Starting at the line that contains "Easiest way to find" and stopping after the last line, set down the listing exactly as it is. Add nothing.

• • •

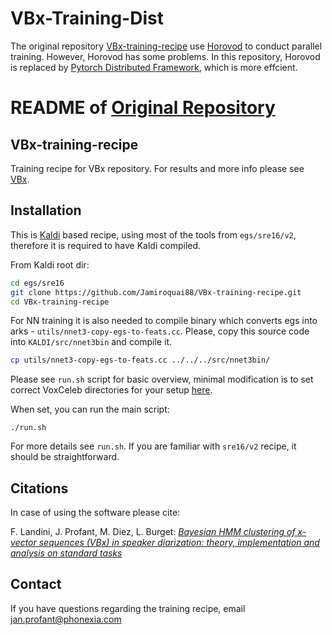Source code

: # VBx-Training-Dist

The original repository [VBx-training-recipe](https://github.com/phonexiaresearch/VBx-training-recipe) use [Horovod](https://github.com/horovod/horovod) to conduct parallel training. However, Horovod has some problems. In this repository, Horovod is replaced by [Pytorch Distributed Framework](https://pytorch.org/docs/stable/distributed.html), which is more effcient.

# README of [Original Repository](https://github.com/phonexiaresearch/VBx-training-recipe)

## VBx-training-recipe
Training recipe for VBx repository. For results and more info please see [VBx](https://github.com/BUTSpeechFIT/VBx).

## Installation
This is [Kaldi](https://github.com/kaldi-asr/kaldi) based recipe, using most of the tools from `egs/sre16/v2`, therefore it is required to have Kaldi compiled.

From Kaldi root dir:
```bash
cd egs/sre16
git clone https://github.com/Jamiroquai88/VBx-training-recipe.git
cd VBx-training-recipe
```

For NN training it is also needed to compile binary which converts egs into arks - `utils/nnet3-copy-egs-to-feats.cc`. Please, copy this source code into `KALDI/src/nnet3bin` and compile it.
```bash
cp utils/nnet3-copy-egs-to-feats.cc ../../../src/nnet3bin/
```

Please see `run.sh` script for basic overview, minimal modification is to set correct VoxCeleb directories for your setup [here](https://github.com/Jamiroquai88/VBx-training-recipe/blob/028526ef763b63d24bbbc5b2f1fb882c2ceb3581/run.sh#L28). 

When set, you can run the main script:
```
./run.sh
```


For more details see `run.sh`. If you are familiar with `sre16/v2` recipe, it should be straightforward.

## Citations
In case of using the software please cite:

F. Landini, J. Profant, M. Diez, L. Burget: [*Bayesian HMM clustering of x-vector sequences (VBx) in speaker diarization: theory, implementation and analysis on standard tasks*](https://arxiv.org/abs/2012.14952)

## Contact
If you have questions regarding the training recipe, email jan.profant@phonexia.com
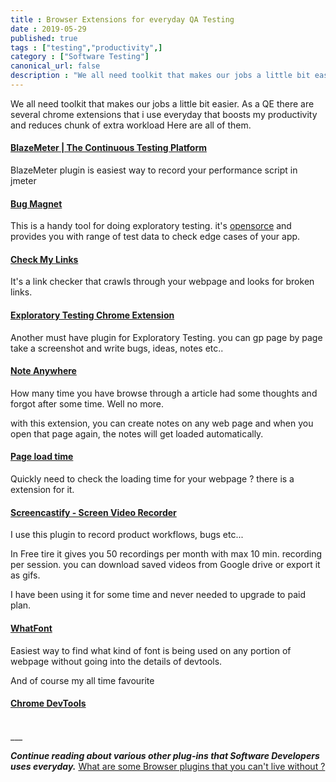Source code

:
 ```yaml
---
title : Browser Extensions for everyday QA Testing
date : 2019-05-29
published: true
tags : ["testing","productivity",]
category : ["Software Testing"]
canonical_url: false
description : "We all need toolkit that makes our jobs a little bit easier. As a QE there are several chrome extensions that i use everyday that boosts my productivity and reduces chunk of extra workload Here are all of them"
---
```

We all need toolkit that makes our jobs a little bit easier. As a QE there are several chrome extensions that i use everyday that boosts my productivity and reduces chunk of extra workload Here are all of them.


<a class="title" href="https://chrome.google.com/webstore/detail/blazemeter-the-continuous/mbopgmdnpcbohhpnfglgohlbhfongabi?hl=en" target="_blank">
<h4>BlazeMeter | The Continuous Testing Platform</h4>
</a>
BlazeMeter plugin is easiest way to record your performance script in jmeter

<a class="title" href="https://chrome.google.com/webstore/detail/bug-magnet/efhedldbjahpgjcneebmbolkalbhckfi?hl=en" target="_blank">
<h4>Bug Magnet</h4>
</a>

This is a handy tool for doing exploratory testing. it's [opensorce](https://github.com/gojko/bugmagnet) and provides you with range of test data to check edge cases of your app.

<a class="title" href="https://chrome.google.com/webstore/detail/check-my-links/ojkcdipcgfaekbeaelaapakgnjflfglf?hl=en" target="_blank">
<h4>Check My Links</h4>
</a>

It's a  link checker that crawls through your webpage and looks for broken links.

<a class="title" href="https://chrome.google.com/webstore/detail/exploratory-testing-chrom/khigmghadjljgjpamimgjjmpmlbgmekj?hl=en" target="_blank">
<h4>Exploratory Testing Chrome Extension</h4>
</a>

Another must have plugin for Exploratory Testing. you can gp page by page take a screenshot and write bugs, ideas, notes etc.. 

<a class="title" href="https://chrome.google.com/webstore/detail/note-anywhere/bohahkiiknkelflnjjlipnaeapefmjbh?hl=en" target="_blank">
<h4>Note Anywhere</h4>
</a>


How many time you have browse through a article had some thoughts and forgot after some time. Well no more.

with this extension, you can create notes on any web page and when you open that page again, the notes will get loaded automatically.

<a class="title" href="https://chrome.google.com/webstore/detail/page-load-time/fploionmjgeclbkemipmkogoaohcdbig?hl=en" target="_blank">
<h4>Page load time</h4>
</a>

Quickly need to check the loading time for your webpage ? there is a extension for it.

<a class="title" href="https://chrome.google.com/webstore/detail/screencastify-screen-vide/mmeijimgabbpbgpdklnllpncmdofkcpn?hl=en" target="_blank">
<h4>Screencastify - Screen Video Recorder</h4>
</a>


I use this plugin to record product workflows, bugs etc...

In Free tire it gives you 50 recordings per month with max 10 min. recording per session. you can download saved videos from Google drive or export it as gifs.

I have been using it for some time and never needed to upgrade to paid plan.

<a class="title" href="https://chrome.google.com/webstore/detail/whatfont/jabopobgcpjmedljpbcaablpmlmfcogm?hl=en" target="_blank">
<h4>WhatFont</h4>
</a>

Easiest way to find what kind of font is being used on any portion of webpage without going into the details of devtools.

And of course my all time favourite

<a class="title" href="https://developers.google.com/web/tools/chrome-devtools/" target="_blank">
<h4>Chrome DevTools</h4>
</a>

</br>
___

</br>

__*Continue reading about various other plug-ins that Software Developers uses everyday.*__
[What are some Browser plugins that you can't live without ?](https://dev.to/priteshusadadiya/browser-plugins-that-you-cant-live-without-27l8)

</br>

• • •

PROBLEM SOLUTION.
Easiest way to find what kind of font is being used on any portion of webpage without going into the details of devtools.

And of course my all time favourite

<a class="title" href="https://developers.google.com/web/tools/chrome-devtools/" target="_blank">
<h4>Chrome DevTools</h4>
</a>

</br>
___

</br>

__*Continue reading about various other plug-ins that Software Developers uses everyday.*__
[What are some Browser plugins that you can't live without ?](https://dev.to/priteshusadadiya/browser-plugins-that-you-cant-live-without-27l8)

</br>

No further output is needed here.